Nato’s secretary-general has ruled out creating “second-class” members of the military alliance to appease Moscow, ahead of a week of high-stakes diplomacy between the Kremlin and western powers that aims to avoid a feared Russian invasion of Ukraine.
Russia will hold talks with the US and Nato next week for discussions on security proposals drawn up by Moscow, which include a ban on Ukraine joining the US-led military alliance and giving the Kremlin a veto on military deployments in member states close to Russia.
Nato secretary-general Jens Stoltenberg said these two proposals were unacceptable, after an extraordinary meeting of foreign ministers from the alliance convened to discuss the upcoming Russia talks.
“We cannot end up in a situation where we have second-class Nato members, where Nato as an alliance is not allowed to protect them,” he told a press conference.
Russia has deployed over 100,000 troops close to its border with Ukraine in recent months, a force that the US says could be used to attack the country.

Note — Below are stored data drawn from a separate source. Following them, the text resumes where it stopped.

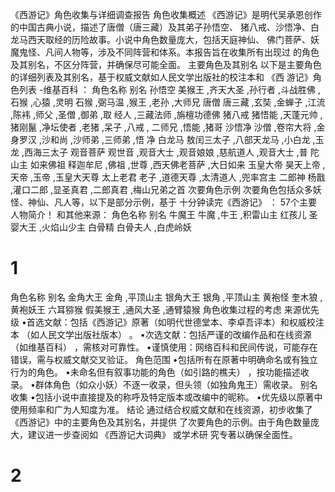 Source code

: 《西游记》角色收集与详细调查报告
角色收集概述
《西游记》是明代吴承恩创作的中国古典小说，描述了唐僧（唐三藏）及其弟子孙悟空、
猪八戒、沙悟净、白龙马西天取经的历险故事。小说中角色数量庞大，包括天庭神仙、
佛门菩萨、妖魔鬼怪、凡间人物等，涉及不同阵营和体系。本报告旨在收集所有出现过
的角色及其别名，不区分阵营，并确保尽可能全面。
主要角色及其别名
以下是主要角色的详细列表及其别名，基于权威文献如人民文学出版社的校注本和 《西
游记》角色列表 -维基百科 ：
角色名称 别名
孙悟空 美猴王 ,齐天大圣 ,孙行者 ,斗战胜佛 ,石猴 ,心猿 ,灵明
石猴 ,弼马温 ,猴王 ,老孙 ,大师兄
唐僧 唐三藏 ,玄奘 ,金蝉子 ,江流 ,陈袆 ,师父 ,圣僧 ,御弟 ,取
经人 ,三藏法师 ,旃檀功德佛
猪八戒 猪悟能 ,天蓬元帅 ,猪刚鬣 ,净坛使者 ,老猪 ,呆子 ,八戒 ,
二师兄 ,悟能 ,猪哥
沙悟净 沙僧 ,卷帘大将 ,金身罗汉 ,沙和尚 ,沙师弟 ,三师弟 ,悟
净
白龙马 敖闰三太子 ,八部天龙马 ,小白龙 ,玉龙 ,西海三太子
观音菩萨 观世音 ,观音大士 ,观音娘娘 ,慈航道人 ,观音大士 ,普
陀山主
如来佛祖 释迦牟尼 ,佛祖 ,世尊 ,西天佛老菩萨 ,大日如来
玉皇大帝 昊天上帝 ,天帝 ,玉帝 ,玉皇大天尊
太上老君 老子 ,道德天尊 ,太清道人 ,兜率宫主
二郎神 杨戬 ,灌口二郎 ,显圣真君 ,二郎真君 ,梅山兄弟之首
次要角色示例
次要角色包括众多妖怪、神仙、凡人等，以下是部分示例，基于 十分钟读完《西游记》 ：
57个主要人物简介！ 和其他来源：
角色名称 别名
牛魔王 牛魔 ,牛王 ,积雷山主
红孩儿 圣婴大王 ,火焰山少主
白骨精 白骨夫人 ,白虎岭妖
# 1

角色名称 别名
金角大王 金角 ,平顶山主
银角大王 银角 ,平顶山主
黄袍怪 奎木狼 ,黄袍妖王
六耳猕猴 假美猴王 ,通风大圣 ,通臂猿猴
角色收集过程的考虑
来源优先级
•首选文献：包括《西游记》原著（如明代世德堂本、李卓吾评本）和权威校注本
（如人民文学出版社版本） 。
•次选文献：包括严谨的改编作品和在线资源（如维基百科） ，需核对可靠性。
•谨慎使用：网络百科和民间传说，可能存在错误，需与权威文献交叉验证。
角色范围
•包括所有在原著中明确命名或有独立行为的角色。
•未命名但有叙事功能的角色（如引路的樵夫） ，按功能描述收录。
•群体角色（如众小妖）不逐一收录，但头领（如独角鬼王）需收录。
别名收集
•包括小说中直接提及的称呼及特定版本或改编中的昵称。
•优先级以原著中使用频率和广为人知度为准。
结论
通过结合权威文献和在线资源，初步收集了《西游记》中的主要角色及其别名，并提供
了次要角色的示例。由于角色数量庞大，建议进一步查阅如 《西游记大词典》 或学术研
究专著以确保全面性。
# 2

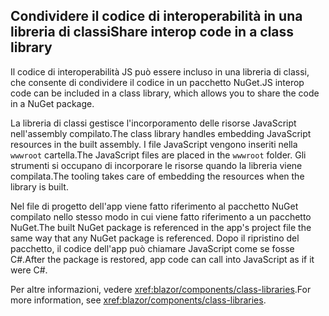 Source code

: ## <a name="share-interop-code-in-a-class-library"></a><span data-ttu-id="298e7-101">Condividere il codice di interoperabilità in una libreria di classi</span><span class="sxs-lookup"><span data-stu-id="298e7-101">Share interop code in a class library</span></span>

<span data-ttu-id="298e7-102">Il codice di interoperabilità JS può essere incluso in una libreria di classi, che consente di condividere il codice in un pacchetto NuGet.</span><span class="sxs-lookup"><span data-stu-id="298e7-102">JS interop code can be included in a class library, which allows you to share the code in a NuGet package.</span></span>

<span data-ttu-id="298e7-103">La libreria di classi gestisce l'incorporamento delle risorse JavaScript nell'assembly compilato.</span><span class="sxs-lookup"><span data-stu-id="298e7-103">The class library handles embedding JavaScript resources in the built assembly.</span></span> <span data-ttu-id="298e7-104">I file JavaScript vengono inseriti nella `wwwroot` cartella.</span><span class="sxs-lookup"><span data-stu-id="298e7-104">The JavaScript files are placed in the `wwwroot` folder.</span></span> <span data-ttu-id="298e7-105">Gli strumenti si occupano di incorporare le risorse quando la libreria viene compilata.</span><span class="sxs-lookup"><span data-stu-id="298e7-105">The tooling takes care of embedding the resources when the library is built.</span></span>

<span data-ttu-id="298e7-106">Nel file di progetto dell'app viene fatto riferimento al pacchetto NuGet compilato nello stesso modo in cui viene fatto riferimento a un pacchetto NuGet.</span><span class="sxs-lookup"><span data-stu-id="298e7-106">The built NuGet package is referenced in the app's project file the same way that any NuGet package is referenced.</span></span> <span data-ttu-id="298e7-107">Dopo il ripristino del pacchetto, il codice dell'app può chiamare JavaScript come se fosse C#.</span><span class="sxs-lookup"><span data-stu-id="298e7-107">After the package is restored, app code can call into JavaScript as if it were C#.</span></span>

<span data-ttu-id="298e7-108">Per altre informazioni, vedere <xref:blazor/components/class-libraries>.</span><span class="sxs-lookup"><span data-stu-id="298e7-108">For more information, see <xref:blazor/components/class-libraries>.</span></span>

Russian president Vladimir Putin has denied any plans for an invasion, but warned that Moscow could take military steps if its security proposals were ignored.
Stoltenberg suggested that arms control measures and possible confidence-building initiatives between Nato and Moscow were possible areas for agreement.

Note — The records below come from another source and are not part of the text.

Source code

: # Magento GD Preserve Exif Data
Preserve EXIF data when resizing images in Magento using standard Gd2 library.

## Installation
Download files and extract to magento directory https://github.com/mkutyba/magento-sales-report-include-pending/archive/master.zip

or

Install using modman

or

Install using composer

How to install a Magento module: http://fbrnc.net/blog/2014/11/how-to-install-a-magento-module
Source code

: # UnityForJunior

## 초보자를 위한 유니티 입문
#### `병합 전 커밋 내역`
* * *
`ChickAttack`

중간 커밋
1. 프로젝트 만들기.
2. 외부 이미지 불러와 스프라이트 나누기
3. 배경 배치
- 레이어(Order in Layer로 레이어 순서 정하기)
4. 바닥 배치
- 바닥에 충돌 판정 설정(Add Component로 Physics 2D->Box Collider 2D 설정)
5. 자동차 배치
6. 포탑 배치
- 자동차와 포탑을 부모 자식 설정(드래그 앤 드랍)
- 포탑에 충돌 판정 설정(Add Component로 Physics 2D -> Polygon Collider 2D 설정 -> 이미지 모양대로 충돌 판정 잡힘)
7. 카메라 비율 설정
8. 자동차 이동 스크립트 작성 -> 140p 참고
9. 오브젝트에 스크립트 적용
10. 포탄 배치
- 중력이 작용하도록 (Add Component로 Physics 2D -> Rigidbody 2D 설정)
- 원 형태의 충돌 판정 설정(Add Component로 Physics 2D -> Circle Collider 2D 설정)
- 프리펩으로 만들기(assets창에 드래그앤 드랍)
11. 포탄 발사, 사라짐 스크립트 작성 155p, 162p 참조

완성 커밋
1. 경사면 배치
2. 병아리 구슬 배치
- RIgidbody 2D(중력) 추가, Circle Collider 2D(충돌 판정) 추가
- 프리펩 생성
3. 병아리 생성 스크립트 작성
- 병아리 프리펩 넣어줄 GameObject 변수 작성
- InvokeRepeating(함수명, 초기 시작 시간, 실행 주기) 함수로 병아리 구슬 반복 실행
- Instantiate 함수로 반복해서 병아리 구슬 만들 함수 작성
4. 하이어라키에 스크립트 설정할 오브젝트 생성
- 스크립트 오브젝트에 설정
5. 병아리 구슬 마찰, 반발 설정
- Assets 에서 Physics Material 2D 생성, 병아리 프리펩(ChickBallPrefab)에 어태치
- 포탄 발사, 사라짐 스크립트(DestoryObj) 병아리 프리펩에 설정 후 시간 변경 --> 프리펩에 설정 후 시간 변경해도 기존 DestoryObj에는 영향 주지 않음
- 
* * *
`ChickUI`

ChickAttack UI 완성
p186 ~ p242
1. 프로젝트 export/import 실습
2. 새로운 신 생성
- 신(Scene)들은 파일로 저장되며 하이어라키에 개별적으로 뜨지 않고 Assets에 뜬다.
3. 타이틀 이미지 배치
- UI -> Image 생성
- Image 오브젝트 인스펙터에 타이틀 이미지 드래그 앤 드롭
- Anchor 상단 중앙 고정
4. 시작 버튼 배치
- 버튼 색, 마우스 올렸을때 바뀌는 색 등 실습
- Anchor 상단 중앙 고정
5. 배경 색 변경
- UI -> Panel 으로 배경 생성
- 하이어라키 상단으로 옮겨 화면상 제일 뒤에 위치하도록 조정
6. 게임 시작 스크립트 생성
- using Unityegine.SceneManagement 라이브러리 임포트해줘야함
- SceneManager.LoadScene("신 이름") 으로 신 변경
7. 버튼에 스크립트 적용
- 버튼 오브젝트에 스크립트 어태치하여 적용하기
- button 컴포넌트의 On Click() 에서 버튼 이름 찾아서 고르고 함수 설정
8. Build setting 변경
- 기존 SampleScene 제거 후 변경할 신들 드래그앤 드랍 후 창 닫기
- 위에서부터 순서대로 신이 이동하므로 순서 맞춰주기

“We are ready to engage in arms control with Russia, conventional and nuclear, but that has to be reciprocal,” he said. “That’s a different thing [to] imposing one-sided restrictions.”
Putin’s proposal would require Nato to reject a key part of its founding treaty, under which the organisation can invite any willing European country to join if it contributes to security in the north Atlantic area.
A Russian delegation will meet US officials in Geneva on Monday, before travelling to Brussels for a meeting with Nato on Wednesday. Russia will also take part in a broader discussion hosted by the Organisation for Security and Co-operation in Europe on Thursday.
The Nato meeting came as French president Emmanuel Macron said he would be speaking to Putin in the “coming days”. The EU needed to undertake talks with Russia, Macron told reporters in Paris, adding that dialogue did not mean conceding anything.
The EU has been sidelined from next week’s talks, and continues to struggle to develop a clear voice on the Ukraine stand-off or to insert itself into talks aimed at resolving it. This has left key powers including Germany and France as the main European interlocutors.
The primary tool for resolving the crisis should not be military in nature, but diplomatic tools and dialogue, added a French official, insisting European capitals were displaying a “coherent and united” approach.